It appears that Prefect's design center is around ...
# prefect-getting-started
m
It appears that Prefect's design center is around data workflows, e.g. ETL. My application, on the other hand, is a web service that has to handle a large number of simultaneous requests. Each request is independent; so I assume that scaling would be straightforward. Each request is a pipeline of steps, e.g. preprocess some input, send off a query to an external service, postprocess the result, do some validity checking, return the results to the client. It's really just another form of data processing, but the time scale may be different from a traditional ETL workflow - here we need to get an answer back to the client in ~1 sec. Any thoughts on whether prefect would work for this use case? Any potential limitations or drawbacks? Thanks
Sometimes some of the steps may be done in parallel - others will be pipelined. The idea is to create a set of modular tasks that can then be mixed and matched as appropriate to create new features. Prefect's notions of tasks and flows seems to fit this pattern well.
c
If your processing time is reliably sub-second, then there’s often no point in doing anything more than processing the request directly. I’d think of this in terms of how important is a single run of a pipeline and what health metrics are important. Prefect is more appropriate for longer-running, coarse-grained tasks that are individually important enough to monitor very closely. You have separate logs for each flow/task and when a flow or task fails, that might be a serious issue. For a service that is handling large numbers of long-running requests, you are probably more interested in monitoring health in terms of a rate of failure and will keep/analyze an aggregate log. In that case you’d want to look at using use some sort of lighter weight task queueing around your pipeline and design your APIs and pipeline steps around that (e.g., AWS SQS, redis, rabbitmq).
m
That makes sense. I was more interested in the flow/task infrastructure that would allow for a modular toolbox of components for our various features. Some of the more advanced pieces, such as the dashboards, persistence, assets, may not be as important. Monitoring of individual flow runs is important for development and evaluation. In production, we'd probably have to do a different kind of visualization that did aggregate stats across the many runs - performance, error rates, etc.

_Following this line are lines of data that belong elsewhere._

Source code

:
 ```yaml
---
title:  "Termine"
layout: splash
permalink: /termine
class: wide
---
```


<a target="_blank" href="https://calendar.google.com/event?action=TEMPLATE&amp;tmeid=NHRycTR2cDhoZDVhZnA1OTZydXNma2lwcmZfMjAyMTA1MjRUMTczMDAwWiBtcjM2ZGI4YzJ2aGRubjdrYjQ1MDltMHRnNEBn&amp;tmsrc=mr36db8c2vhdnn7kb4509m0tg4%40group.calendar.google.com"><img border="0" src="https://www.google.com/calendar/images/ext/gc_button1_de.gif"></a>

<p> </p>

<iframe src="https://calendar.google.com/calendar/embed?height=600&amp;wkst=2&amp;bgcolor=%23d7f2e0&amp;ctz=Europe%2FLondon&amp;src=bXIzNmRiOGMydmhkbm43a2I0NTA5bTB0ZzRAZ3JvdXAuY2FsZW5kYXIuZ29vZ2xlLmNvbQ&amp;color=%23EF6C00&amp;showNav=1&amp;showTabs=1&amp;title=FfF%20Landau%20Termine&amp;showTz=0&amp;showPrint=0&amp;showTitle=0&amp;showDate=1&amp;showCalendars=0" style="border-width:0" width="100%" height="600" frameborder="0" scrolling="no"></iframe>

Prefect is more appropriate for longer-running, coarse-grained tasks that are individually important enough to monitor very closely.
I do see that this is the design center, but are there actually reasons why shorter running, smaller tasks/flows would suffer?
c
I guess I’d say to go fire off 10,000 hello world flows and see what you think about the experience in the cloud UI at that point. They do a great job with the UI, but I think huge numbers of jobs still make it kind of unmanageable. I have one thing I fire off every 15 min and even that kind of buries the other activities in the UI. Beyond that, I would caution putting a SAAS in the loop for high volume critical operations - especially when it is a use case that the builders of the SAAS didn’t really set out to solve for.
Also, I’m just a user of prefect and this is all just my personal opinion. The makers of it may think about this differently and actually be interested in supporting your use case. Dunno!
m
by SASS, did you mean SAAS? Otherwise I'm not familiar with that acronym.
c
Yes
m
Thanks, Chris for your comments and candor. I appreciate all input! I just posted here because it seemed like an appropriate place. Do you have any suggestions as how I might get a more "official" opinion?
c
Dunno. I would have thought you’d have already gotten one!
m
Thanks, anyway